Marcelo Rebelo de Sousa afirma que com a decisão dos juízes "no sentido da não inconstitucionalidade" do decreto "ficam, deste modo, ultrapassadas as dúvidas quanto à certeza jurídica do regime aprovado, que estiveram na origem da ampla divisão na votação no parlamento".
"Na sequência da decisão do tribunal, o Presidente da República, que agradece a celeridade da decisão, decidiu, nos termos constitucionais, promulgar o decreto em causa", acrescenta-se na mesma nota.
Com origem numa proposta do Governo, o decreto que Reestrutura o Ponto Único de Contacto para a Cooperação Policial Internacional foi aprovado na Assembleia da República em votação final global em 27 de outubro com votos a favor do PS e votos contra de todos os restantes partidos: PSD, Chega, Iniciativa Liberal, PCP, BE, PAN e Livre.
O chefe de Estado anunciou o envio deste decreto para o Tribunal Constitucional em 17 de novembro, "dado tratar-se de matéria relativa a direitos fundamentais, que causou a divisão a meio do parlamento, por razões políticas e constitucionais" e "com o objetivo de certeza jurídica".
Na carta enviada ao Tribunal Constitucional, Marcelo Rebelo de Sousa pediu a fiscalização da constitucionalidade das normas deste decreto, que alteram o artigo 12.º da Lei de Organização da Investigação Criminal e o artigo 16.º da Lei de Segurança Interna, por violação "do princípio da separação de poderes" e "da autonomia do Ministério Público no exercício da ação penal" salvaguardados na Constituição.
Na fundamentação do seu pedido, o Presidente da República realçou que de acordo com este decreto o Ponto Único de Contacto para a Cooperação Policial Internacional (PUC-CPI), "fica concentrado na figura do secretário-geral do Sistema de Segurança Interna" – que nos termos da respetiva lei funciona na direta dependência do primeiro-ministro ou, por sua delegação, do ministro da Administração Interna.
"Na ausência de uma ressalva expressa, coloca-se a questão de saber, sem que isto implique qualquer juízo relativamente às personalidades que exerçam ou venham a exercer as funções de secretário-geral do Sistema de Segurança Interna, se uma tal concentração se pode traduzir, no futuro, no acesso a informações relativas a investigações criminais em curso e a matéria sujeita a segredo de justiça, o que violaria o princípio de separação de poderes", apontou.

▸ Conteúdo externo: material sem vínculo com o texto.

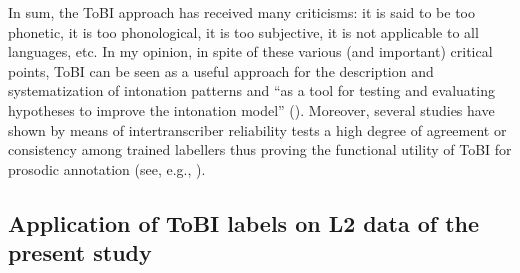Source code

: In sum, the ToBI approach has received many criticisms: it is said to be too phonetic, it is too phonological, it is too subjective, it is not applicable to all languages, etc. In my opinion, in spite of these various (and important) critical points, ToBI can be seen as a useful approach for the description and systematization of intonation patterns and “as a tool for testing and evaluating hypotheses to improve the intonation model” (\citealt[518]{JunFletcher2014}). Moreover, several studies have shown by means of intertranscriber reliability tests a high degree of agreement or consistency among trained labellers thus proving the functional utility of ToBI for prosodic annotation (see, e.g., \citealt{PitrelliEtAl1994, YoonEtAl2004, EscuderoEtAl2012, MennenEtAl2012, Feldhausen2016, Elvira-GarcíaEtAl2016}).


\subsection{Application of ToBI labels on L2 data of the present study}\label{sec:2.2.3} %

Marcelo Rebelo de Sousa salientou que "a autonomia do Ministério Público em matéria de investigação criminal encontra-se constitucionalmente protegida no artigo 219.º da Constituição" segundo o qual "compete ao Ministério Público exercer a ação penal orientado pelo princípio da legalidade e defender a legalidade democrática".
Na opinião do chefe de Estado, "a concentração dos poderes" relativos ao PUC-CPI "na figura do secretário-geral" do Sistema de Segurança Interna "poderá vir potencialmente a atingir esta competência do Ministério Público, assim violando a sua autonomia constitucionalmente protegida".
O Presidente da República mencionou na carta ao Tribunal Constitucional que esta alteração legal surge na sequência de uma recomendação europeia sobre o intercâmbio de informações.
"Como se compreende, uma indefinição conceptual não pode manter-se numa matéria com esta sensibilidade, em que se exige a maior certeza jurídica possível, tanto mais que está em curso a quarta Avaliação Schengen ao Estado português, cujas missões programadas de avaliação decorrerão, previsivelmente, até março de 2023", considerou.